◆ Task details
Quote only the span from the first line of the entries to the line containing "- // --【 turn up. 开大 】", both ends kept. Leave every picture out.

◆ Provided data
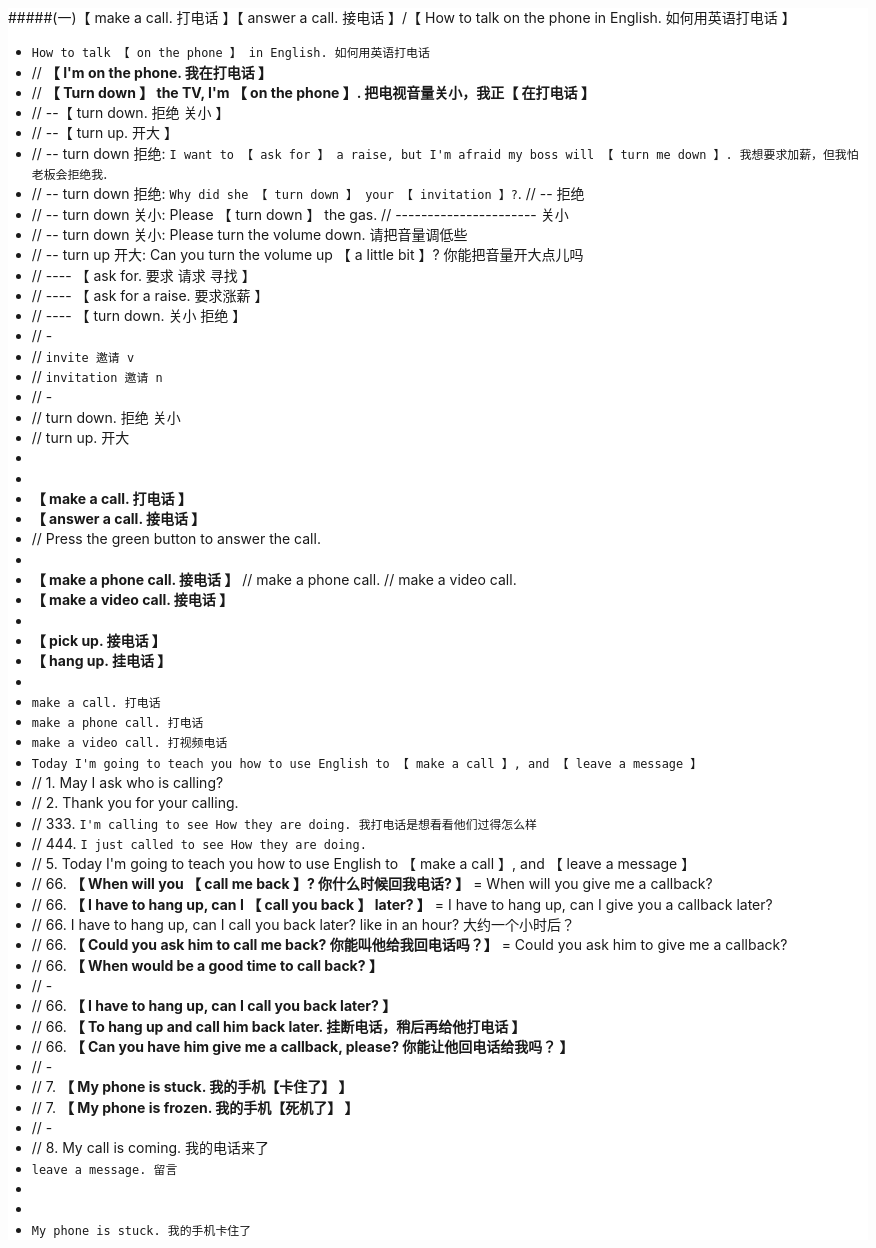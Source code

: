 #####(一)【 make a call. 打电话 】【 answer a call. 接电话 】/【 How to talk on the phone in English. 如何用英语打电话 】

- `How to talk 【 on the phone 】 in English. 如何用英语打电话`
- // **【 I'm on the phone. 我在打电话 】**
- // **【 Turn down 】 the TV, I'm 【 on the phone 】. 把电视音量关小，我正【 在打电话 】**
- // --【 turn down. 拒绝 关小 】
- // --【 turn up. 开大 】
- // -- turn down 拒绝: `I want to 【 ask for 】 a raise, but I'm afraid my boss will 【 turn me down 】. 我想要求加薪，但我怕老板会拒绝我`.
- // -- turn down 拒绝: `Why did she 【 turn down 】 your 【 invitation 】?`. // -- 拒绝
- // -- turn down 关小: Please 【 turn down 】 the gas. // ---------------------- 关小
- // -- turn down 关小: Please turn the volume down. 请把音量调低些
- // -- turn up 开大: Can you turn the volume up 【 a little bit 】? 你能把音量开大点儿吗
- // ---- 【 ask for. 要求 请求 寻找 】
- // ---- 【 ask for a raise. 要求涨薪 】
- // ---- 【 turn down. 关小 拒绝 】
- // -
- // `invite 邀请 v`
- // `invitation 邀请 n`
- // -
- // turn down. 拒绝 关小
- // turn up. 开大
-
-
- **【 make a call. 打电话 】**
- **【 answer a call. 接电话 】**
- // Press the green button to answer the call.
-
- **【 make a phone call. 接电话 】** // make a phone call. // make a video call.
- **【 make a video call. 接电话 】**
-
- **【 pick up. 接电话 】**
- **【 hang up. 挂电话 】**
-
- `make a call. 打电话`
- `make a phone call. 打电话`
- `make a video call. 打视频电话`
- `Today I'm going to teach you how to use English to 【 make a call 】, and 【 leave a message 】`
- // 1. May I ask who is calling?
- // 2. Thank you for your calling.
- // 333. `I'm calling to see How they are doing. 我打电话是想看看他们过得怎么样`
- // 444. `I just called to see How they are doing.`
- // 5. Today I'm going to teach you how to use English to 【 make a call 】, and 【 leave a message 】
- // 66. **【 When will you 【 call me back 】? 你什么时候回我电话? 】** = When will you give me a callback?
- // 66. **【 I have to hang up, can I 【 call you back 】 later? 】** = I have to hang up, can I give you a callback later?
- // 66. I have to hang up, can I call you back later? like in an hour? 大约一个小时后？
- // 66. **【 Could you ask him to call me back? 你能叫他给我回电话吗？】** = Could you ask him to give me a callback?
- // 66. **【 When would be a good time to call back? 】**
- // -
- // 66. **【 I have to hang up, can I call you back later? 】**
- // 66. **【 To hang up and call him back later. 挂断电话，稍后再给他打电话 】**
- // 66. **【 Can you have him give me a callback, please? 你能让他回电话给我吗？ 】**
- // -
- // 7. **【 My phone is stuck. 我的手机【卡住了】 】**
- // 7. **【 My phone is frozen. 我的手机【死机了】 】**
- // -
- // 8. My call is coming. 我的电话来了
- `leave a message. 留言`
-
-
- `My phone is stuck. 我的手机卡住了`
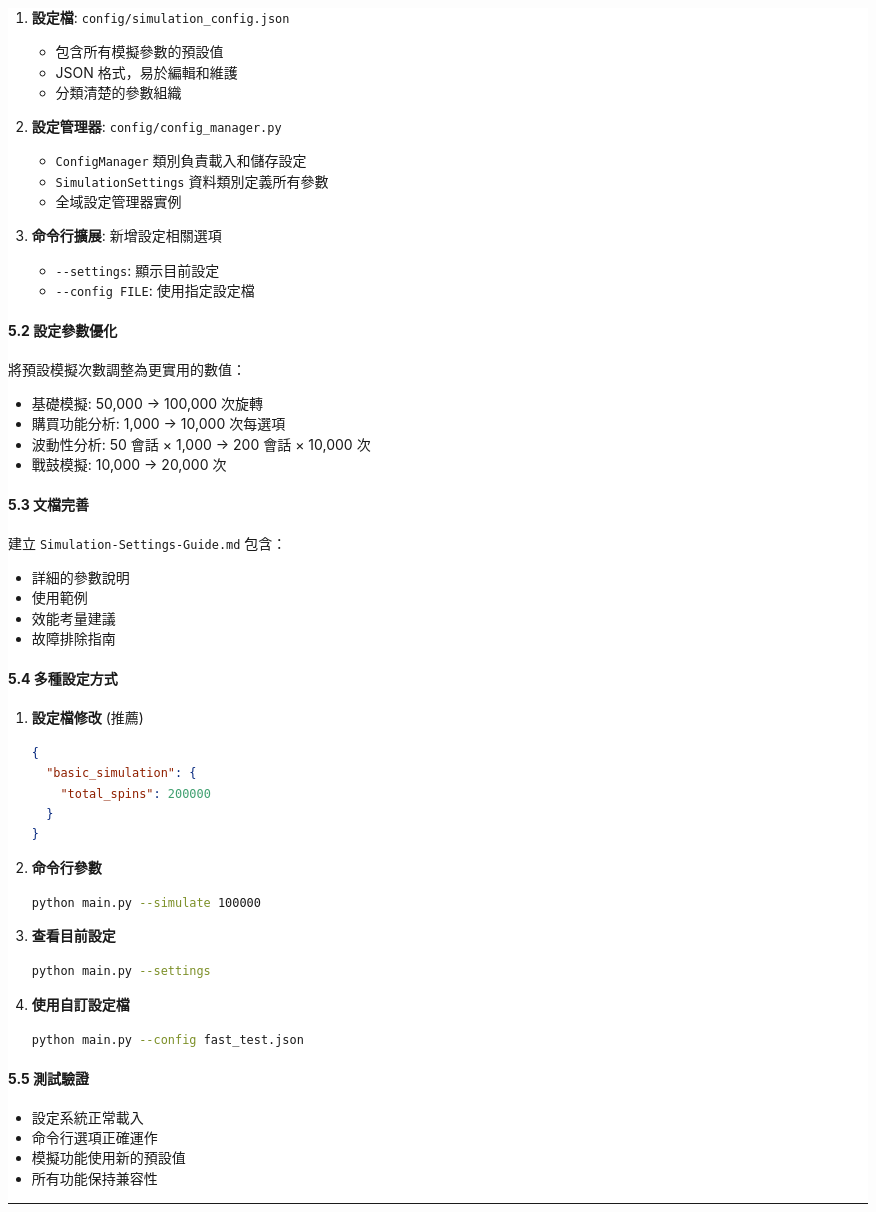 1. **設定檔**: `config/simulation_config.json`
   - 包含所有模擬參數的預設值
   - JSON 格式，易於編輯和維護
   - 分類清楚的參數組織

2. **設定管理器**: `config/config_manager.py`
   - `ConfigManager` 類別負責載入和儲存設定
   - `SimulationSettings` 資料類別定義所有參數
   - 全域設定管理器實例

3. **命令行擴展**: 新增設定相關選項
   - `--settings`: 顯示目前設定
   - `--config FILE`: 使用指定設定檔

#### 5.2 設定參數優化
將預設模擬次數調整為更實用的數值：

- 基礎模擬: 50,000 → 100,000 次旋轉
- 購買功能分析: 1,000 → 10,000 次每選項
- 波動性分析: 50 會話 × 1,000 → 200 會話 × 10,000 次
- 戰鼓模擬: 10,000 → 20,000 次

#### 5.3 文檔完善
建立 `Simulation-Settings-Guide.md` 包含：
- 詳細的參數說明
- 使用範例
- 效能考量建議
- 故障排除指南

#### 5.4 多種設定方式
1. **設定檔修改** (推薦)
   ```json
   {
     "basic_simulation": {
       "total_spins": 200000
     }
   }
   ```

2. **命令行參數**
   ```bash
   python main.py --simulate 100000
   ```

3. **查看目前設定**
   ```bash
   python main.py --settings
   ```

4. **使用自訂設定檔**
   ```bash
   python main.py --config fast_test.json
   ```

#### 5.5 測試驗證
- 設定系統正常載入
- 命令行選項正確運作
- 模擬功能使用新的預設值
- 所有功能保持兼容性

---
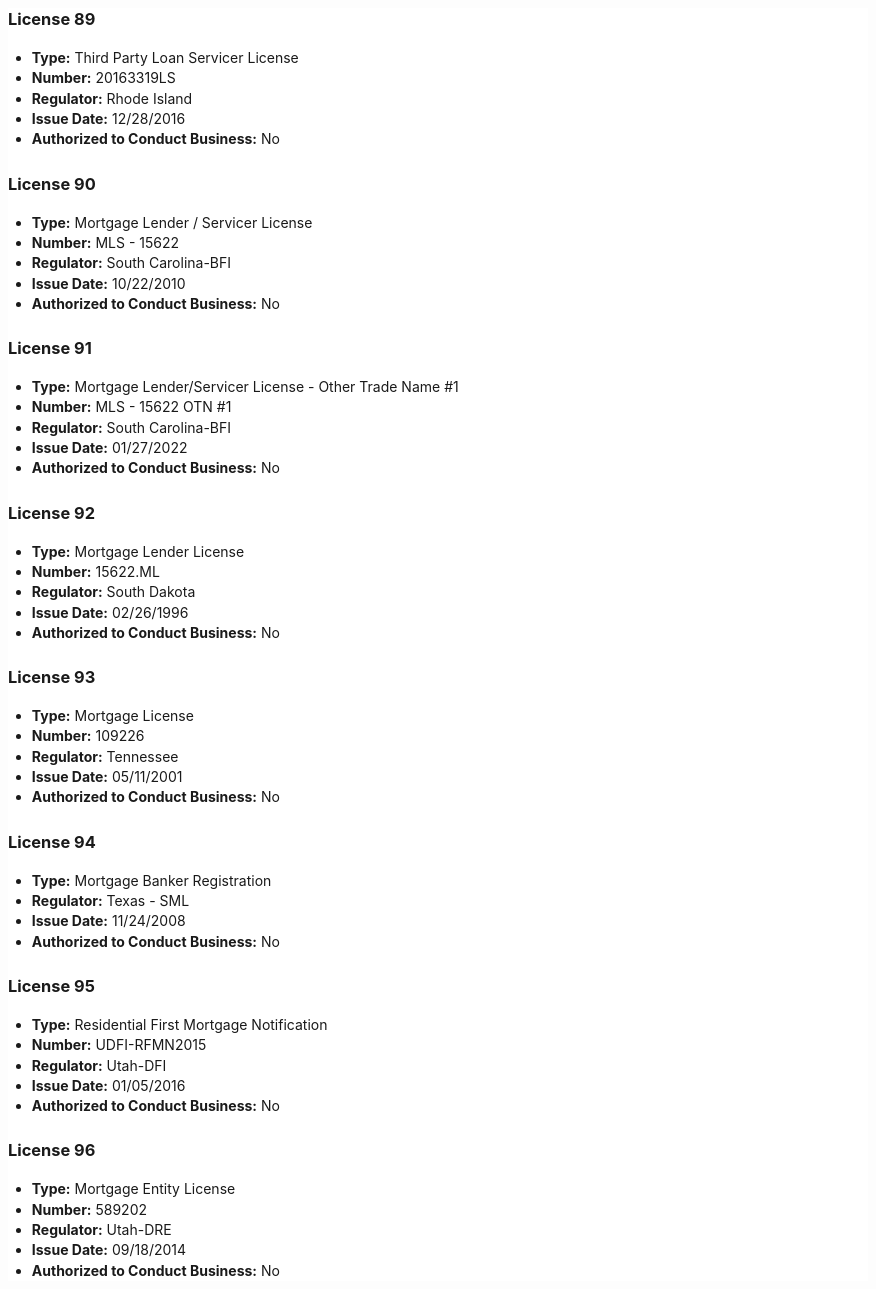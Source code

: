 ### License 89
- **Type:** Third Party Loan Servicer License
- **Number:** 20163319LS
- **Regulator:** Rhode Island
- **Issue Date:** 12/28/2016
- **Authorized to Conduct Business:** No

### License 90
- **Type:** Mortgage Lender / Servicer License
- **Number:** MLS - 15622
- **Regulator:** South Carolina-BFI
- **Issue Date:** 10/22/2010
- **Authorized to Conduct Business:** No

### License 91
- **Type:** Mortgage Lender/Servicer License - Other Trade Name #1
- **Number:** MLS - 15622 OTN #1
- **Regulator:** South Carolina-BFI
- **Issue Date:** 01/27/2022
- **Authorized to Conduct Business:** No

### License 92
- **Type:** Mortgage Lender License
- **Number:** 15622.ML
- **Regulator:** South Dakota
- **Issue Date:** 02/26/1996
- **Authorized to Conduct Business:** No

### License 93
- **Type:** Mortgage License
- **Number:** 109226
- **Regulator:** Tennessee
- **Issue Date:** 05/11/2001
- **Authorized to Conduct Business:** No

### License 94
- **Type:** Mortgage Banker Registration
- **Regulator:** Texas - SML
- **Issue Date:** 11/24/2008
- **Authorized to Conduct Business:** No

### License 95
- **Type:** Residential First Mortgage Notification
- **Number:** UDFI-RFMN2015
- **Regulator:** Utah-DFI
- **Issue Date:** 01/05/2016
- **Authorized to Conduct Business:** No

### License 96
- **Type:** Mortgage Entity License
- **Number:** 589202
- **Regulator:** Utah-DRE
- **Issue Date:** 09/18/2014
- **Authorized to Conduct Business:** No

◆ Solved problem
Source code

: #####(一)【 make a call. 打电话 】【 answer a call. 接电话 】/【 How to talk on the phone in English. 如何用英语打电话 】

- `How to talk 【 on the phone 】 in English. 如何用英语打电话`
- // **【 I'm on the phone. 我在打电话 】**
- // **【 Turn down 】 the TV, I'm 【 on the phone 】. 把电视音量关小，我正【 在打电话 】**
- // --【 turn down. 拒绝 关小 】
- // --【 turn up. 开大 】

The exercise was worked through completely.